A “provocative and seductive debut” of desire and doubleness that follows the life of a young Palestinian American woman caught between cultural, religious, and sexual identities as she endeavors to lead an authentic life (O, The Oprah Magazine)
On a hot day in Bethlehem, a 12-year-old Palestinian-American girl is yelled at by a group of men outside the Church of the Nativity. She has exposed her legs in a biblical city, an act they deem forbidden, and their judgement will echo on through her adolescence. When our narrator finally admits to her mother that she is queer, her mother’s response only intensifies a sense of shame: “You exist too much,” she tells her daughter.

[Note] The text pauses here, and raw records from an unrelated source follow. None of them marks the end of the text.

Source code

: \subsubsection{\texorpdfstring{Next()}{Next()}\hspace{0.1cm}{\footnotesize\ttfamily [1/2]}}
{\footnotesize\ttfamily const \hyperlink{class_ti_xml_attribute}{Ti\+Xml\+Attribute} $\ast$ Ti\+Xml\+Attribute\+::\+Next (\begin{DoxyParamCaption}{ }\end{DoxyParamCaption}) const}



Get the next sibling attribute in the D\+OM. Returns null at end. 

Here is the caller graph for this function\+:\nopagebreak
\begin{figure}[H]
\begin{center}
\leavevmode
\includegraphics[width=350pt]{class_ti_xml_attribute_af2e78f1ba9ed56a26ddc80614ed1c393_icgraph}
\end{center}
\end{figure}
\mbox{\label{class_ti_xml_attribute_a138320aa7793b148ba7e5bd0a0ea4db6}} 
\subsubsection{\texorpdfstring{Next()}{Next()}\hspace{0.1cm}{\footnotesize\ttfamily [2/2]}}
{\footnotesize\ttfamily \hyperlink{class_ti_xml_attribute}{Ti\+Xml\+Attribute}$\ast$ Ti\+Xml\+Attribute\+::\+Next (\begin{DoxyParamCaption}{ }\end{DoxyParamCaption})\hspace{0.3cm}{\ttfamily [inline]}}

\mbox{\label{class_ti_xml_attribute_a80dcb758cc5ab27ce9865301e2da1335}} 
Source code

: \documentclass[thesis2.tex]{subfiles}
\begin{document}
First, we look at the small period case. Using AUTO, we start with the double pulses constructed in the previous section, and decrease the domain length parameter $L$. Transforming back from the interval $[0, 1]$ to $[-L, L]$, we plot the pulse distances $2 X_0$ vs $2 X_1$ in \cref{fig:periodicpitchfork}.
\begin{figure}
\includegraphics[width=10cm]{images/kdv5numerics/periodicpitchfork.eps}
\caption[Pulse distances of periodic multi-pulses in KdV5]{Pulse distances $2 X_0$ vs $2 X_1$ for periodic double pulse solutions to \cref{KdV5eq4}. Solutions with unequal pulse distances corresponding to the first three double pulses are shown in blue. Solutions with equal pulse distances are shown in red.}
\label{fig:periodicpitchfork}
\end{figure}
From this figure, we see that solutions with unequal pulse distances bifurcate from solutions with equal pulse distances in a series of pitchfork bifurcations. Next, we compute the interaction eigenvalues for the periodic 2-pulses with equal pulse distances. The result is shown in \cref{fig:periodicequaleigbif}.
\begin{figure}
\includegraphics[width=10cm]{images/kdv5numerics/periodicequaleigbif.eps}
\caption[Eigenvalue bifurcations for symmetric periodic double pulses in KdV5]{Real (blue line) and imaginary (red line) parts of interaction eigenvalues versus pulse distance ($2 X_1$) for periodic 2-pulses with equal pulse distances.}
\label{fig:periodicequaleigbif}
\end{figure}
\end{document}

Told in vignettes that flash between the U.S. and the Middle East—from New York to Jordan, Lebanon, and Palestine—Zaina Arafat’s debut novel traces her protagonist’s progress from blushing teen to sought-after DJ and aspiring writer. In Brooklyn, she moves into an apartment with her first serious girlfriend and tries to content herself with their comfortable relationship. But soon her longings, so closely hidden during her teenage years, explode out into reckless romantic encounters and obsessions with other people. Her desire to thwart her own destructive impulses will eventually lead her to The Ledge, an unconventional treatment center that identifies her affliction as “love addiction.” In this strange, enclosed society she will start to consider the unnerving similarities between her own internal traumas and divisions and those of the places that have formed her.
Opening up the fantasies and desires of one young woman caught between cultural, religious, and sexual identities, You Exist Too Much is a captivating story charting two of our most intense longings—for love, and a place to call home.
Arafat's poignant if uneven debut explores the love affairs and relationships of its narrator, a queer Palestinian woman. Arafat opens with the unnamed narrator in a relationship with a woman named Anna in Brooklyn. When the narrator's mother visits, it becomes clear that she disapproves of her daughter's sexuality, refusing to even entertain the idea of her being in a relationship with a woman. After Anna discovers sexually charged emails between the narrator and a former professor, along with other evidence that she's been cheated on, Anna leaves. Spiraling in the wake of Anna's departure, the narrator checks herself into rehab for love addiction. The narrative follows the narrator through rehab, then on to grad school in the Midwest, and a move back to New York, as she picks up and discards lovers along the way. Woven throughout are stories of childhood summers spent in Jordan, a semester in Italy after falling out with her college roommate/secret-lover, and, most crucially, the narrator's beautiful, mercurial, and perpetually dissatisfied mother, whose approval and attention are what the narrator most desires. Despite the rushed final third, Arafat writes movingly of being caught between identities, homelands, and obligation and desire. This difficult but heartfelt wonder delivers an emotional wallop.